**** RECORDS FOR PROCESSING ****

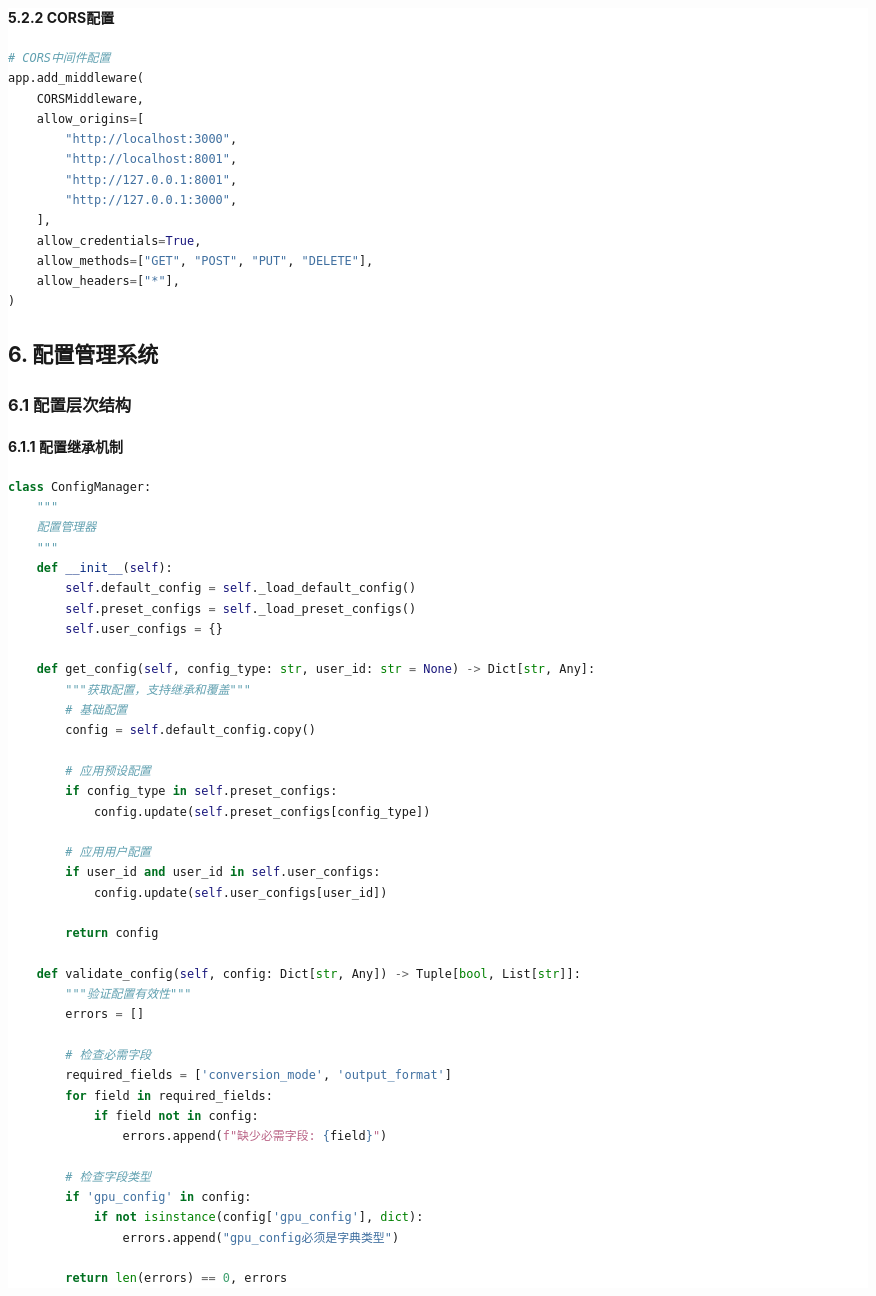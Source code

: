 #### 5.2.2 CORS配置
```python
# CORS中间件配置
app.add_middleware(
    CORSMiddleware,
    allow_origins=[
        "http://localhost:3000",
        "http://localhost:8001",
        "http://127.0.0.1:8001",
        "http://127.0.0.1:3000",
    ],
    allow_credentials=True,
    allow_methods=["GET", "POST", "PUT", "DELETE"],
    allow_headers=["*"],
)
```

## 6. 配置管理系统

### 6.1 配置层次结构

#### 6.1.1 配置继承机制
```python
class ConfigManager:
    """
    配置管理器
    """
    def __init__(self):
        self.default_config = self._load_default_config()
        self.preset_configs = self._load_preset_configs()
        self.user_configs = {}
    
    def get_config(self, config_type: str, user_id: str = None) -> Dict[str, Any]:
        """获取配置，支持继承和覆盖"""
        # 基础配置
        config = self.default_config.copy()
        
        # 应用预设配置
        if config_type in self.preset_configs:
            config.update(self.preset_configs[config_type])
        
        # 应用用户配置
        if user_id and user_id in self.user_configs:
            config.update(self.user_configs[user_id])
        
        return config
    
    def validate_config(self, config: Dict[str, Any]) -> Tuple[bool, List[str]]:
        """验证配置有效性"""
        errors = []
        
        # 检查必需字段
        required_fields = ['conversion_mode', 'output_format']
        for field in required_fields:
            if field not in config:
                errors.append(f"缺少必需字段: {field}")
        
        # 检查字段类型
        if 'gpu_config' in config:
            if not isinstance(config['gpu_config'], dict):
                errors.append("gpu_config必须是字典类型")
        
        return len(errors) == 0, errors
```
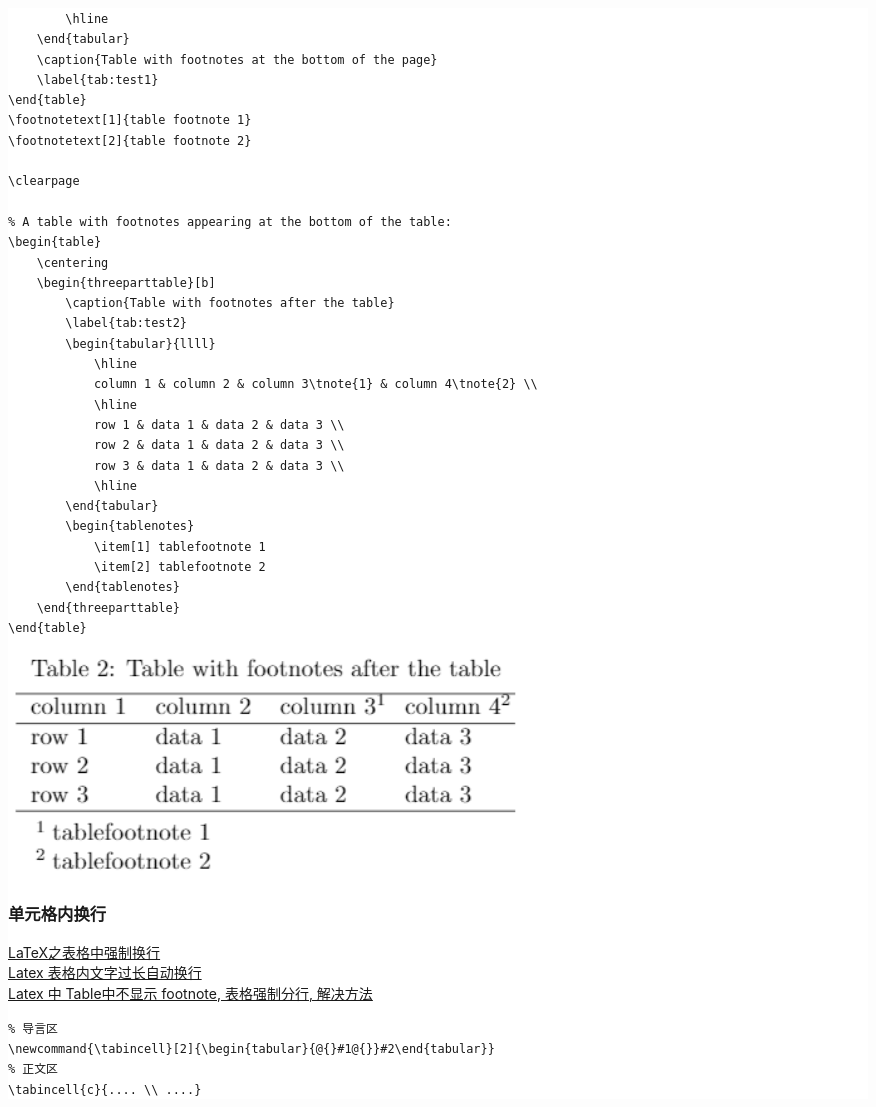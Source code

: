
 ```text
        \hline
    \end{tabular}
    \caption{Table with footnotes at the bottom of the page}
    \label{tab:test1}
\end{table}
\footnotetext[1]{table footnote 1}
\footnotetext[2]{table footnote 2}

\clearpage

% A table with footnotes appearing at the bottom of the table:
\begin{table}
    \centering
    \begin{threeparttable}[b]
        \caption{Table with footnotes after the table}
        \label{tab:test2}
        \begin{tabular}{llll}
            \hline
            column 1 & column 2 & column 3\tnote{1} & column 4\tnote{2} \\
            \hline
            row 1 & data 1 & data 2 & data 3 \\
            row 2 & data 1 & data 2 & data 3 \\
            row 3 & data 1 & data 2 & data 3 \\
            \hline
        \end{tabular}
        \begin{tablenotes}
            \item[1] tablefootnote 1
            \item[2] tablefootnote 2
        \end{tablenotes}
    \end{threeparttable}
\end{table}
```
<img src="/images/2018-09/2019_06_15_example_table_b.png" width="60%">

### 单元格内换行

[LaTeX之表格中强制换行](https://blog.csdn.net/dazuo01/article/details/22821935)  
[Latex 表格内文字过长自动换行](https://blog.csdn.net/virhuiai/article/details/7886265)  
[Latex 中 Table中不显示 footnote, 表格强制分行, 解决方法](https://blog.csdn.net/dannyPolyu/article/details/8667403)  
```text
% 导言区
\newcommand{\tabincell}[2]{\begin{tabular}{@{}#1@{}}#2\end{tabular}}
% 正文区
\tabincell{c}{.... \\ ....}
```
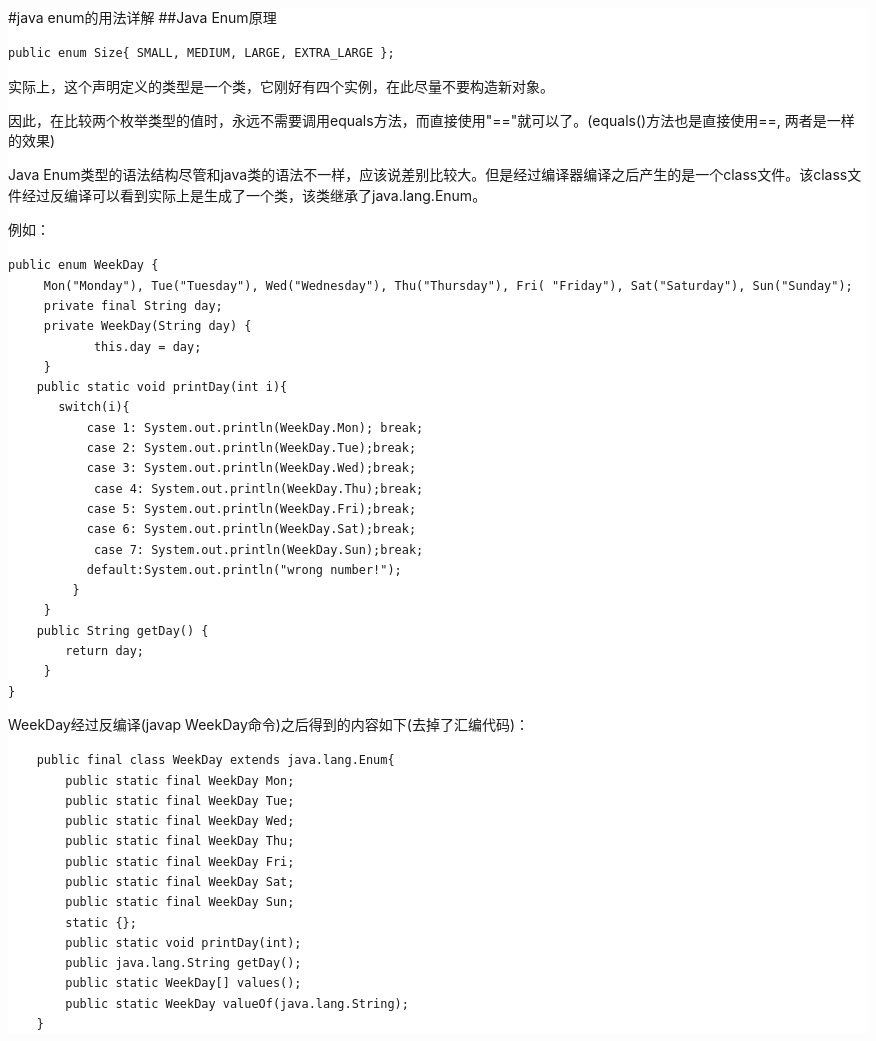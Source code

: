 #java enum的用法详解
##Java Enum原理 
```
public enum Size{ SMALL, MEDIUM, LARGE, EXTRA_LARGE };
```
实际上，这个声明定义的类型是一个类，它刚好有四个实例，在此尽量不要构造新对象。

因此，在比较两个枚举类型的值时，永远不需要调用equals方法，而直接使用"=="就可以了。(equals()方法也是直接使用==,  两者是一样的效果)

Java Enum类型的语法结构尽管和java类的语法不一样，应该说差别比较大。但是经过编译器编译之后产生的是一个class文件。该class文件经过反编译可以看到实际上是生成了一个类，该类继承了java.lang.Enum<E>。

  例如：


```
public enum WeekDay { 
     Mon("Monday"), Tue("Tuesday"), Wed("Wednesday"), Thu("Thursday"), Fri( "Friday"), Sat("Saturday"), Sun("Sunday"); 
     private final String day; 
     private WeekDay(String day) { 
            this.day = day; 
     } 
    public static void printDay(int i){ 
       switch(i){ 
           case 1: System.out.println(WeekDay.Mon); break; 
           case 2: System.out.println(WeekDay.Tue);break; 
           case 3: System.out.println(WeekDay.Wed);break; 
            case 4: System.out.println(WeekDay.Thu);break; 
           case 5: System.out.println(WeekDay.Fri);break; 
           case 6: System.out.println(WeekDay.Sat);break; 
            case 7: System.out.println(WeekDay.Sun);break; 
           default:System.out.println("wrong number!"); 
         } 
     } 
    public String getDay() { 
        return day; 
     } 
}

```

WeekDay经过反编译(javap WeekDay命令)之后得到的内容如下(去掉了汇编代码)：

```
	public final class WeekDay extends java.lang.Enum{ 
	    public static final WeekDay Mon; 
	    public static final WeekDay Tue; 
	    public static final WeekDay Wed; 
	    public static final WeekDay Thu; 
	    public static final WeekDay Fri; 
	    public static final WeekDay Sat; 
	    public static final WeekDay Sun; 
	    static {}; 
	    public static void printDay(int); 
	    public java.lang.String getDay(); 
	    public static WeekDay[] values(); 
	    public static WeekDay valueOf(java.lang.String); 
	}
```
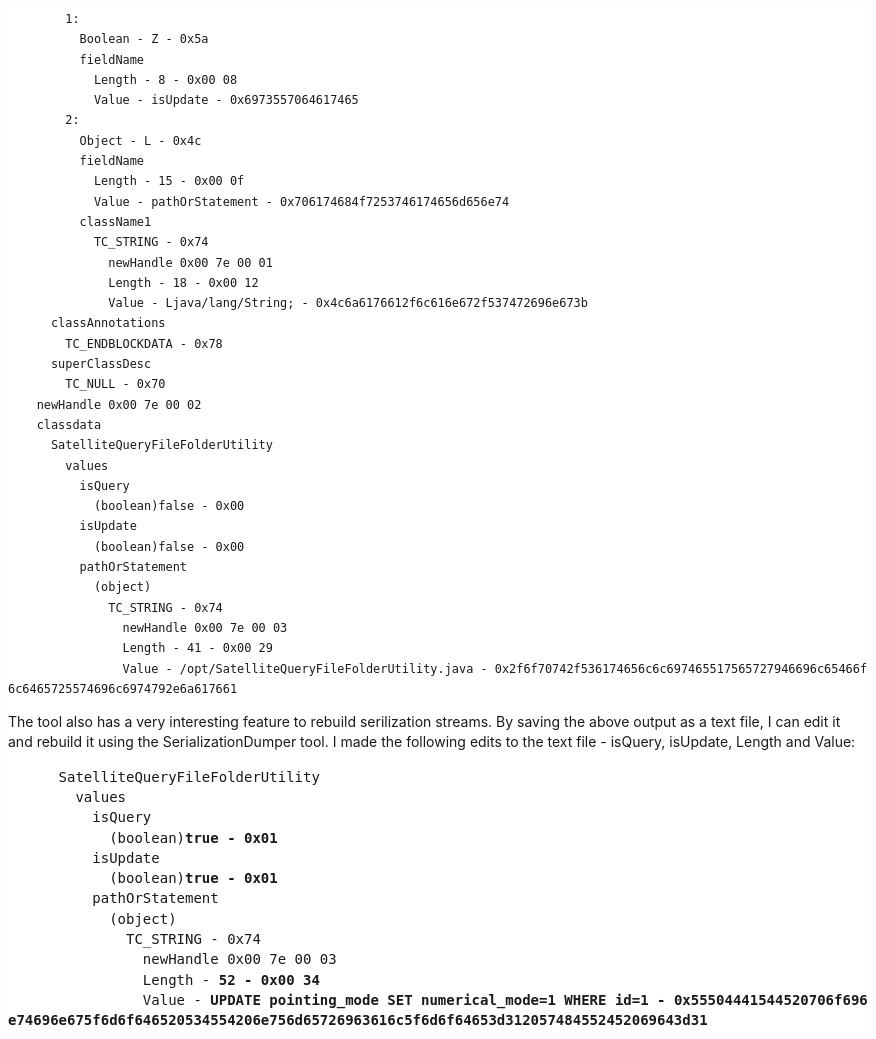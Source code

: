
 ```
        1:
          Boolean - Z - 0x5a
          fieldName
            Length - 8 - 0x00 08
            Value - isUpdate - 0x6973557064617465
        2:
          Object - L - 0x4c
          fieldName
            Length - 15 - 0x00 0f
            Value - pathOrStatement - 0x706174684f7253746174656d656e74
          className1
            TC_STRING - 0x74
              newHandle 0x00 7e 00 01
              Length - 18 - 0x00 12
              Value - Ljava/lang/String; - 0x4c6a6176612f6c616e672f537472696e673b
      classAnnotations
        TC_ENDBLOCKDATA - 0x78
      superClassDesc
        TC_NULL - 0x70
    newHandle 0x00 7e 00 02
    classdata
      SatelliteQueryFileFolderUtility
        values
          isQuery
            (boolean)false - 0x00
          isUpdate
            (boolean)false - 0x00
          pathOrStatement
            (object)
              TC_STRING - 0x74
                newHandle 0x00 7e 00 03
                Length - 41 - 0x00 29
                Value - /opt/SatelliteQueryFileFolderUtility.java - 0x2f6f70742f536174656c6c697465517565727946696c65466f6c6465725574696c6974792e6a617661
```

The tool also has a very interesting feature to rebuild serilization streams. By saving the above output as a text file, I can edit it and rebuild it using the SerializationDumper tool. I made the following edits to the text file - isQuery, isUpdate, Length and Value:

<pre>
      SatelliteQueryFileFolderUtility
        values
          isQuery
            (boolean)<b>true - 0x01</b>
          isUpdate
            (boolean)<b>true - 0x01</b>
          pathOrStatement
            (object)
              TC_STRING - 0x74
                newHandle 0x00 7e 00 03
                Length - <b>52 - 0x00 34</b>
                Value - <b>UPDATE pointing_mode SET numerical_mode=1 WHERE id=1 - 0x55504441544520706f696e74696e675f6d6f646520534554206e756d65726963616c5f6d6f64653d312057484552452069643d31</b>
</pre>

****

# TASK REQUIREMENTS
Your reply should be the full data above, copied exactly, with no pictures in it.

# ANSWER SPACE
Source code

: #### 5.2.2 CORS配置
```python
# CORS中间件配置
app.add_middleware(
    CORSMiddleware,
    allow_origins=[
        "http://localhost:3000",
        "http://localhost:8001",
        "http://127.0.0.1:8001",
        "http://127.0.0.1:3000",
    ],
    allow_credentials=True,
    allow_methods=["GET", "POST", "PUT", "DELETE"],
    allow_headers=["*"],
)
```

## 6. 配置管理系统

### 6.1 配置层次结构

#### 6.1.1 配置继承机制
```python
class ConfigManager:
    """
    配置管理器
    """
    def __init__(self):
        self.default_config = self._load_default_config()
        self.preset_configs = self._load_preset_configs()
        self.user_configs = {}
    
    def get_config(self, config_type: str, user_id: str = None) -> Dict[str, Any]:
        """获取配置，支持继承和覆盖"""
        # 基础配置
        config = self.default_config.copy()
        
        # 应用预设配置
        if config_type in self.preset_configs:
            config.update(self.preset_configs[config_type])
        
        # 应用用户配置
        if user_id and user_id in self.user_configs:
            config.update(self.user_configs[user_id])
        
        return config
    
    def validate_config(self, config: Dict[str, Any]) -> Tuple[bool, List[str]]:
        """验证配置有效性"""
        errors = []
        
        # 检查必需字段
        required_fields = ['conversion_mode', 'output_format']
        for field in required_fields:
            if field not in config:
                errors.append(f"缺少必需字段: {field}")
        
        # 检查字段类型
        if 'gpu_config' in config:
            if not isinstance(config['gpu_config'], dict):
                errors.append("gpu_config必须是字典类型")
        
        return len(errors) == 0, errors
```
Source code

:
 ```text
        \hline
    \end{tabular}
    \caption{Table with footnotes at the bottom of the page}
    \label{tab:test1}
\end{table}
\footnotetext[1]{table footnote 1}
\footnotetext[2]{table footnote 2}

\clearpage

% A table with footnotes appearing at the bottom of the table:
\begin{table}
    \centering
    \begin{threeparttable}[b]
        \caption{Table with footnotes after the table}
        \label{tab:test2}
        \begin{tabular}{llll}
            \hline
            column 1 & column 2 & column 3\tnote{1} & column 4\tnote{2} \\
            \hline
            row 1 & data 1 & data 2 & data 3 \\
            row 2 & data 1 & data 2 & data 3 \\
            row 3 & data 1 & data 2 & data 3 \\
            \hline
        \end{tabular}
        \begin{tablenotes}
            \item[1] tablefootnote 1
            \item[2] tablefootnote 2
        \end{tablenotes}
    \end{threeparttable}
\end{table}
```
<img src="/images/2018-09/2019_06_15_example_table_b.png" width="60%">

### 单元格内换行

[LaTeX之表格中强制换行](https://blog.csdn.net/dazuo01/article/details/22821935)  
[Latex 表格内文字过长自动换行](https://blog.csdn.net/virhuiai/article/details/7886265)  
[Latex 中 Table中不显示 footnote, 表格强制分行, 解决方法](https://blog.csdn.net/dannyPolyu/article/details/8667403)  
```text
% 导言区
\newcommand{\tabincell}[2]{\begin{tabular}{@{}#1@{}}#2\end{tabular}}
% 正文区
\tabincell{c}{.... \\ ....}
```
Source code

: #java enum的用法详解
##Java Enum原理 
```
public enum Size{ SMALL, MEDIUM, LARGE, EXTRA_LARGE };
```
实际上，这个声明定义的类型是一个类，它刚好有四个实例，在此尽量不要构造新对象。

因此，在比较两个枚举类型的值时，永远不需要调用equals方法，而直接使用"=="就可以了。(equals()方法也是直接使用==,  两者是一样的效果)

Java Enum类型的语法结构尽管和java类的语法不一样，应该说差别比较大。但是经过编译器编译之后产生的是一个class文件。该class文件经过反编译可以看到实际上是生成了一个类，该类继承了java.lang.Enum<E>。

  例如：


```
public enum WeekDay { 
     Mon("Monday"), Tue("Tuesday"), Wed("Wednesday"), Thu("Thursday"), Fri( "Friday"), Sat("Saturday"), Sun("Sunday"); 
     private final String day; 
     private WeekDay(String day) { 
            this.day = day; 
     } 
    public static void printDay(int i){ 
       switch(i){ 
           case 1: System.out.println(WeekDay.Mon); break; 
           case 2: System.out.println(WeekDay.Tue);break; 
           case 3: System.out.println(WeekDay.Wed);break; 
            case 4: System.out.println(WeekDay.Thu);break; 
           case 5: System.out.println(WeekDay.Fri);break; 
           case 6: System.out.println(WeekDay.Sat);break; 
            case 7: System.out.println(WeekDay.Sun);break; 
           default:System.out.println("wrong number!"); 
         } 
     } 
    public String getDay() { 
        return day; 
     } 
}

```

WeekDay经过反编译(javap WeekDay命令)之后得到的内容如下(去掉了汇编代码)：

```
	public final class WeekDay extends java.lang.Enum{ 
	    public static final WeekDay Mon; 
	    public static final WeekDay Tue; 
	    public static final WeekDay Wed; 
	    public static final WeekDay Thu; 
	    public static final WeekDay Fri; 
	    public static final WeekDay Sat; 
	    public static final WeekDay Sun; 
	    static {}; 
	    public static void printDay(int); 
	    public java.lang.String getDay(); 
	    public static WeekDay[] values(); 
	    public static WeekDay valueOf(java.lang.String); 
	}
```
Source code

:
 ```
        1:
          Boolean - Z - 0x5a
          fieldName
            Length - 8 - 0x00 08
            Value - isUpdate - 0x6973557064617465
        2:
          Object - L - 0x4c
          fieldName
            Length - 15 - 0x00 0f
            Value - pathOrStatement - 0x706174684f7253746174656d656e74
          className1
            TC_STRING - 0x74
              newHandle 0x00 7e 00 01
              Length - 18 - 0x00 12
              Value - Ljava/lang/String; - 0x4c6a6176612f6c616e672f537472696e673b
      classAnnotations
        TC_ENDBLOCKDATA - 0x78
      superClassDesc
        TC_NULL - 0x70
    newHandle 0x00 7e 00 02
    classdata
      SatelliteQueryFileFolderUtility
        values
          isQuery
            (boolean)false - 0x00
          isUpdate
            (boolean)false - 0x00
          pathOrStatement
            (object)
              TC_STRING - 0x74
                newHandle 0x00 7e 00 03
                Length - 41 - 0x00 29
                Value - /opt/SatelliteQueryFileFolderUtility.java - 0x2f6f70742f536174656c6c697465517565727946696c65466f6c6465725574696c6974792e6a617661
```

The tool also has a very interesting feature to rebuild serilization streams. By saving the above output as a text file, I can edit it and rebuild it using the SerializationDumper tool. I made the following edits to the text file - isQuery, isUpdate, Length and Value:

<pre>
      SatelliteQueryFileFolderUtility
        values
          isQuery
            (boolean)<b>true - 0x01</b>
          isUpdate
            (boolean)<b>true - 0x01</b>
          pathOrStatement
            (object)
              TC_STRING - 0x74
                newHandle 0x00 7e 00 03
                Length - <b>52 - 0x00 34</b>
                Value - <b>UPDATE pointing_mode SET numerical_mode=1 WHERE id=1 - 0x55504441544520706f696e74696e675f6d6f646520534554206e756d65726963616c5f6d6f64653d312057484552452069643d31</b>
</pre>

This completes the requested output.